If you are applying for a CEGPR via one of the streamlined processes, you will not have to provide evidence of your curriculum or details of your assessments in training.

16) I completed my GP training more than five years ago and I do not have evidence of the assessments I completed during my training. How will this affect my application?

If you don't have evidence of formal periodic assessment, you should provide a letter from the training provider confirming the requirements of your training, how you were assessed, and details of the training provided.

17) Can I rely mainly on testimonials from colleagues as evidence that I have met the required standard?

No, you will not be able to rely on testimonials from colleagues; primary evidence which shows your personal participation in an activity and where you have included your personal reflection on it will carry most weight. Testimonials from colleagues can be used to support and corroborate your direct participation in an activity. The SSG provides details of the evidence which we consider helpful.

18) My training did not include assessments or examinations comparable to the current MRCGP examination. Will this matter?
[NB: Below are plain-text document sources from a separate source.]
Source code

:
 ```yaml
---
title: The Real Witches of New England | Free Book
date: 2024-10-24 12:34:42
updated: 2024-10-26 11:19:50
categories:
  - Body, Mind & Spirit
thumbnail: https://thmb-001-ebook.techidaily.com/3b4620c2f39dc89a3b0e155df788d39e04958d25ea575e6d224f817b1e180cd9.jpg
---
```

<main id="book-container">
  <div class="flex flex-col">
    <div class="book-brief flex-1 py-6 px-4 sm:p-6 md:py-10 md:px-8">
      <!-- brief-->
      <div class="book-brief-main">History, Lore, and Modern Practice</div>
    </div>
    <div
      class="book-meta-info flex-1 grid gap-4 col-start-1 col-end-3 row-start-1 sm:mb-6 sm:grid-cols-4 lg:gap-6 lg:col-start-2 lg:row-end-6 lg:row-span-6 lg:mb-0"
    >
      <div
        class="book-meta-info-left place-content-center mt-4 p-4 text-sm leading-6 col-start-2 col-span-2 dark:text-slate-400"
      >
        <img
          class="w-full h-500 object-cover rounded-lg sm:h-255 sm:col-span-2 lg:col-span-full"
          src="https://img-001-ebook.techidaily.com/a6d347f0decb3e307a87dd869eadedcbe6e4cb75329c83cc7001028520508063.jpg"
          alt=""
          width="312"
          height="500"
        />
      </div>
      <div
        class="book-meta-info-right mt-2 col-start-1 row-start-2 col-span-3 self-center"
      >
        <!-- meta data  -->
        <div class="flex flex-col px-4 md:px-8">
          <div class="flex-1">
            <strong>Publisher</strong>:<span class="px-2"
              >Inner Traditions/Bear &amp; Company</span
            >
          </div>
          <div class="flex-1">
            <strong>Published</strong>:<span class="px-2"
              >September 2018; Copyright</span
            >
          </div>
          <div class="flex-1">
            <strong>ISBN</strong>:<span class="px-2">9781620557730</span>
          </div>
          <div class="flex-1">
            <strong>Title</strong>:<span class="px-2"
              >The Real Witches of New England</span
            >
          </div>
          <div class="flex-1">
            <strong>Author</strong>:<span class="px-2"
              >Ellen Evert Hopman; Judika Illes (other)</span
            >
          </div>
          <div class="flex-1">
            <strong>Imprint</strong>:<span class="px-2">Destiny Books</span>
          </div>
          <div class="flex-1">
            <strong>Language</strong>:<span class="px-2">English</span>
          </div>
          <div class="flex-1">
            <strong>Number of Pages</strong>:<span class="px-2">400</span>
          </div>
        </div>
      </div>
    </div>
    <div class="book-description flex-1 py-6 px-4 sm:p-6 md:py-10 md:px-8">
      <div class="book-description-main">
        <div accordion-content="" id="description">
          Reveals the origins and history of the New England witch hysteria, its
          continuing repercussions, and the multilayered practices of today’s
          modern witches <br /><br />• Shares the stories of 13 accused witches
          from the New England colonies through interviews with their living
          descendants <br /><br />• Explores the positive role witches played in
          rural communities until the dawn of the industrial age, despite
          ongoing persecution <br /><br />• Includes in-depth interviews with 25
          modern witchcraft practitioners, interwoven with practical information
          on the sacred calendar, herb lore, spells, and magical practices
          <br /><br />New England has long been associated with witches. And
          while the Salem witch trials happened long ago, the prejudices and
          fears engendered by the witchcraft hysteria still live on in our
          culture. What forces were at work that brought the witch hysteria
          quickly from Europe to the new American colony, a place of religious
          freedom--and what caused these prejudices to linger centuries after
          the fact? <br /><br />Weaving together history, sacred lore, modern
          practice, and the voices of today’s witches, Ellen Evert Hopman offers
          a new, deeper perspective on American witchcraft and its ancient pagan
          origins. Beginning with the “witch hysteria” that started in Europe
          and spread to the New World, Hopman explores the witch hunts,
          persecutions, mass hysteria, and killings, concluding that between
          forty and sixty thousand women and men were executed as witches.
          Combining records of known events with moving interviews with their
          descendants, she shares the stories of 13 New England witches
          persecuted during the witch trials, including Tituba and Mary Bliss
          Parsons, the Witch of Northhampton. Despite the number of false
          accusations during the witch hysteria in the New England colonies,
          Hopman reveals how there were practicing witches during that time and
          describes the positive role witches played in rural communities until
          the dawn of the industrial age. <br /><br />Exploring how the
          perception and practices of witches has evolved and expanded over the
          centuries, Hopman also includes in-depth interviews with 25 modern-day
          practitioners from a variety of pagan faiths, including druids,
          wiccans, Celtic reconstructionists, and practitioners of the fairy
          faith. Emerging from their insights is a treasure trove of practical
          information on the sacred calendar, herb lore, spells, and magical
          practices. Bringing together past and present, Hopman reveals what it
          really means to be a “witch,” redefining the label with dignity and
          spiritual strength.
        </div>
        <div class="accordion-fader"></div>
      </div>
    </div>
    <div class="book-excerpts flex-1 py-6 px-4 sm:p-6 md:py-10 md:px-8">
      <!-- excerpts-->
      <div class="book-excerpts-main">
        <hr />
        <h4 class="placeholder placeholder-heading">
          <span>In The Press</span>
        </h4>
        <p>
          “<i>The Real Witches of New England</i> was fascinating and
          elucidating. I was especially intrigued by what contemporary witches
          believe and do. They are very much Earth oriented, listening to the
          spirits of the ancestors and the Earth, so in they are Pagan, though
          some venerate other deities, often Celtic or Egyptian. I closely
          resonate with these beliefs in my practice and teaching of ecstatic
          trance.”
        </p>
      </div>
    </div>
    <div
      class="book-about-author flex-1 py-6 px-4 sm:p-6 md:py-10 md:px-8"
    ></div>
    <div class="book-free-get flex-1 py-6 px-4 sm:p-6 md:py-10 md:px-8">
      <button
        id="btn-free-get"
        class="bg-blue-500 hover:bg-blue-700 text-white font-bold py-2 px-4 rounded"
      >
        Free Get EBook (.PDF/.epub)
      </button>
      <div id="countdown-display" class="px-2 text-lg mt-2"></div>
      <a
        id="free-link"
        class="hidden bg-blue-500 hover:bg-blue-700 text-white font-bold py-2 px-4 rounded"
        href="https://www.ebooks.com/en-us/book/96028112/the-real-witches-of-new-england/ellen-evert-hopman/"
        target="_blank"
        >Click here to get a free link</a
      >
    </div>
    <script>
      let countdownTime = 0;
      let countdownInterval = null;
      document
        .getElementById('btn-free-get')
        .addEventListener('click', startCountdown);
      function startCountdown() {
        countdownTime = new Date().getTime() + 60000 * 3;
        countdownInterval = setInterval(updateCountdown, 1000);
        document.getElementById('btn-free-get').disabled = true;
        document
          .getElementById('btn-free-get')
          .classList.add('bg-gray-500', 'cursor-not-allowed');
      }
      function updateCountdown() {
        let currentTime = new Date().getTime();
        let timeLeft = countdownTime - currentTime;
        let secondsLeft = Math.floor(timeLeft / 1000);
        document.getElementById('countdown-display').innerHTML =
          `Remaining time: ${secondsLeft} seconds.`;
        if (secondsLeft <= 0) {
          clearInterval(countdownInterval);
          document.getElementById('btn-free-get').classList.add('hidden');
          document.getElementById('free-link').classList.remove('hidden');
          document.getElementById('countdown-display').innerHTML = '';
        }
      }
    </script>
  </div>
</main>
The evaluators must decide whether your training, qualifications and experience are equivalent to the standard of the CCT. We do not expect the training programme or assessments you have undertaken to be identical to the ones in the UK. However, we do expect applicants to demonstrate an equivalent body of knowledge and skills to the Workplace Based Assessment (WPBA), Applied Knowledge Test (AKT) and Clinical Skills Assessment (CSA)

19) I am unable to provide any appraisal records as this is not a requirement in my current country of practice. What can I do?

We are aware that annual appraisals may not be a requirement in some countries. However, it is possible to provide elements of an appraisal even in the absence of a formal appraisal process.

The GMC website describes the various components which make up an appraisal portfolio in the UK. These include:

  • Continuing professional development
  • Quality improvement activity
  • Significant event analyses
  • Patient feedback
  • Colleague feedback
  • Compliments and complaints

The submission of these will provide strong evidence that you are likely to engage well with appraisal and performance review in the UK.

20) I am not currently in the UK. How can I demonstrate my understanding of NHS general practice?

There are numerous e-learning courses and reading material available online. For example, e-Lfh, BMJ Learning, and RCGP Learning. Some applicants choose to take the RCGP's GP Self-test. The GMC has a self-assessment tool. You may want to look at NICE guidelines and discuss some of the differences between your current practice and what is expected in the UK. This could also be helpful when you reflect on your case studies. You should include reflections on your learning. Many successful applicants have researched the context of NHS general practice, considered the differences and similarities with their own healthcare setting, and tailored their learning to preparing for work as a GP in the UK. Online courses and reading could help you identify gaps in your knowledge and present an opportunity to do more learning or could form part of your learning goals in your Personal Development Plan (PDP).